Bacterial cells recovered from solid plates of R2A (DSMZ medium 830) were used to extract the DNA following the protocol recommended by Pacific Biosciences. Quality control of the DNA was determined photometrically (NanoDrop One; Thermo Scientific) and fluorometrically (PicoGreen; Promega).

PacBio sequencing was performed by Lifesequencing (Valencia, Spain). The DNA was sheared to produce ∼20-kb insert size libraries using the BluePippin size selection system (protocol no. 100-286-000-07). The mean size distribution was 27,889 bp.

The sample was sequenced using P6-C4 chemistry (Pacific Biosciences), MagBead loading, stage start, and a data acquisition time of ≥4 h. A total of 1,572 Gb of raw data were obtained. The optimal sequences (minimal polymerase read length, 500 bp; minimal polymerase read quality, 0.8; minimal subread length, 500 bp) were de novo assembled using HGAP3.0 (SMRT analysis version 2.3.0, patch 4) with a 6,000-bp minimum seed read length, resulting in 8 contigs and 6,836,795 bp. Additionally, the Circlator tool (2) yielded 4 noncircularized contigs and 6,877,379 bp.

Illumina short read libraries (200 to 300 bp) were prepared with the Nextera XT kit (Illumina). Sequencing was performed using 150-bp paired-end reads on the MiSeq platform at the Center for Scientific Instrumentation of the University of Granada in Spain. A total of 15,188,663 paired sequences were generated with a theorical coverage of >300×. Quality control, trimming, and assembly were performed with Orione tools (3). We used SPAdes (4) and Velvet (5) assemblers with parameters determined by VelvetOptimiser version 2.2.5 (http://bioinformatics.net.au/software.velvetoptimiser.shtml). The resulting sequences were merged using CISA (6), yielding 795 contigs (N50, 12,021 bp).

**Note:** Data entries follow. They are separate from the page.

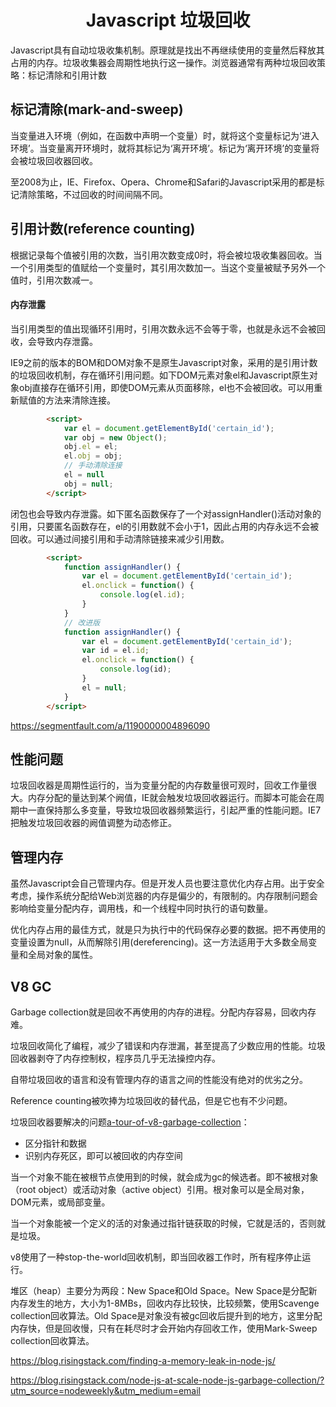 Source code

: <h1 align="center"> Javascript 垃圾回收</h1>

Javascript具有自动垃圾收集机制。原理就是找出不再继续使用的变量然后释放其占用的内存。垃圾收集器会周期性地执行这一操作。浏览器通常有两种垃圾回收策略：标记清除和引用计数

标记清除(mark-and-sweep)
-

当变量进入环境（例如，在函数中声明一个变量）时，就将这个变量标记为‘进入环境’。当变量离开环境时，就将其标记为‘离开环境’。标记为‘离开环境’的变量将会被垃圾回收器回收。

至2008为止，IE、Firefox、Opera、Chrome和Safari的Javascript采用的都是标记清除策略，不过回收的时间间隔不同。

引用计数(reference counting)
-

根据记录每个值被引用的次数，当引用次数变成0时，将会被垃圾收集器回收。当一个引用类型的值赋给一个变量时，其引用次数加一。当这个变量被赋予另外一个值时，引用次数减一。

#### 内存泄露

当引用类型的值出现循环引用时，引用次数永远不会等于零，也就是永远不会被回收，会导致内存泄露。

IE9之前的版本的BOM和DOM对象不是原生Javascript对象，采用的是引用计数的垃圾回收机制，存在循环引用问题。如下DOM元素对象el和Javascript原生对象obj直接存在循环引用，即使DOM元素从页面移除，el也不会被回收。可以用重新赋值的方法来清除连接。

```html
		<script>
			var el = document.getElementById('certain_id');
			var obj = new Object();
			obj.el = el;
			el.obj = obj;
			// 手动清除连接
			el = null
			obj = null;
		</script>
```

闭包也会导致内存泄露。如下匿名函数保存了一个对assignHandler()活动对象的引用，只要匿名函数存在，el的引用数就不会小于1，因此占用的内存永远不会被回收。可以通过间接引用和手动清除链接来减少引用数。

```html
		<script>
			function assignHandler() {
				var el = document.getElementById('certain_id');
				el.onclick = function() {
					console.log(el.id);
				}
			}
			// 改进版
			function assignHandler() {
				var el = document.getElementById('certain_id');
				var id = el.id;
				el.onclick = function() {
					console.log(id);
				}
				el = null;
			}
		</script>
```

https://segmentfault.com/a/1190000004896090

性能问题
-

垃圾回收器是周期性运行的，当为变量分配的内存数量很可观时，回收工作量很大。内存分配的量达到某个阙值，IE就会触发垃圾回收器运行。而脚本可能会在周期中一直保持那么多变量，导致垃圾回收器频繁运行，引起严重的性能问题。IE7把触发垃圾回收器的阙值调整为动态修正。

管理内存
-

虽然Javascript会自己管理内存。但是开发人员也要注意优化内存占用。出于安全考虑，操作系统分配给Web浏览器的内存是偏少的，有限制的。内存限制问题会影响给变量分配内存，调用栈，和一个线程中同时执行的语句数量。

优化内存占用的最佳方式，就是只为执行中的代码保存必要的数据。把不再使用的变量设置为null，从而解除引用(dereferencing)。这一方法适用于大多数全局变量和全局对象的属性。

V8 GC
-

Garbage collection就是回收不再使用的内存的进程。分配内存容易，回收内存难。

垃圾回收简化了编程，减少了错误和内存泄漏，甚至提高了少数应用的性能。垃圾回收器剥夺了内存控制权，程序员几乎无法操控内存。

自带垃圾回收的语言和没有管理内存的语言之间的性能没有绝对的优劣之分。

Reference counting被吹捧为垃圾回收的替代品，但是它也有不少问题。

垃圾回收器要解决的问题<a href="http://jayconrod.com/posts/55/a-tour-of-v8-garbage-collection">a-tour-of-v8-garbage-collection</a>：

- 区分指针和数据
- 识别内存死区，即可以被回收的内存空间

当一个对象不能在被根节点使用到的时候，就会成为gc的候选者。即不被根对象（root object）或活动对象（active object）引用。根对象可以是全局对象，DOM元素，或局部变量。

当一个对象能被一个定义的活的对象通过指针链获取的时候，它就是活的，否则就是垃圾。

v8使用了一种stop-the-world回收机制，即当回收器工作时，所有程序停止运行。

堆区（heap）主要分为两段：New Space和Old Space。New Space是分配新内存发生的地方，大小为1-8MBs，回收内存比较快，比较频繁，使用Scavenge collection回收算法。Old Space是对象没有被gc回收后提升到的地方，这里分配内存快，但是回收慢，只有在耗尽时才会开始内存回收工作，使用Mark-Sweep collection回收算法。


https://blog.risingstack.com/finding-a-memory-leak-in-node-js/

https://blog.risingstack.com/node-js-at-scale-node-js-garbage-collection/?utm_source=nodeweekly&utm_medium=email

The Illumina contigs were mapped to the PacBio sequences using Geneious 9.1.2, generating 6,886,230 bp and four contigs (contig 1, 3,950,089 bp; contig 2, 2,920,167 bp; contig 3, 8,132 bp; contig 4, 7,842 bp). The genomic GC content was 69.4%.

The genome was analyzed with antiSMASH version 5.1.2 (7) to identify potential secondary metabolite biosynthetic gene clusters (BGCs). Twelve putative BGCs were predicted (Table 1). Two of the nonribosomal peptide synthetase (NRPS) BGCs showed 60% and 100% similarity with the ralsolamycin and bicornutins BGCs (8, 9), respectively (Table 1). Interestingly, the predicted ribosomally synthesized and posttranslationally modified peptides (RiPPs) did not show homologies with currently known compounds. Further characterization of such pathways and metabolites could be of great interest for identifying novel compounds with biomedical activities from a novel and unexplored taxon.

TABLE 1

AntiSMASH prediction of secondary metabolite biosynthetic gene clusters in the genome sequence of Longimicrobium terrae CB-286315T

Cluster no.	Contig no.	Typea	Nucleotide position (start–stop)	Most similar known cluster	MIBiGb accession no.	Similarity (%)
1	1	Phosphonate, NRPS, T1PKS	478782–568034	Lysobactin	BGC0000385	2
2	1	NRPS, T1PKS	955517–1107825	Crochelin A	BGC0002001	15
3	1	Lassopeptide	1879461–1901676	NDc	ND	ND
4	1	NRPS	2337548–2386467	ND	ND	ND
5	1	Lanthipeptide, NRPS	2776448–2920167	Ralsolamycin	BGC0001363	60
6	2	NRPS, T1PKS	620932–693866	Ralsolamycin	BGC0001363	60
7	2	NRPS, T1PKS	807797–914522	Microsclerodermin M	BGC0001019	18
8	2	Bacteriocin	1004003–1014929	ND	ND	ND
9	2	Lanthipeptide	1694604–1719592	ND	ND	ND
10	2	Lanthipeptide	2770211–2794619	ND	ND	ND
11	2	Terpene	2946314–2971366	ND	ND	ND
12	2	NRPS	3926585–3950089	Bicornutins A1/A2	BGC0001135	100

NRPS, nonribosomal peptide synthetase; T1PKS, type 1 polyketide synthase.

MIBiG, Minimum Information about a Biosynthetic Gene cluster (10).

ND, not determined.

Data availability.

This whole-genome shotgun project has been deposited in GenBank under the accession no. JABDTL000000000. The version described in this paper is the first version, JABDTL010000000. The raw sequencing reads have been deposited in the SRA under the accession no. SRR11780528 (PacBio) and SRR11794304 (Illumina) and are associated with BioProject no. PRJNA629516 and BioSample no. SAMN14777635.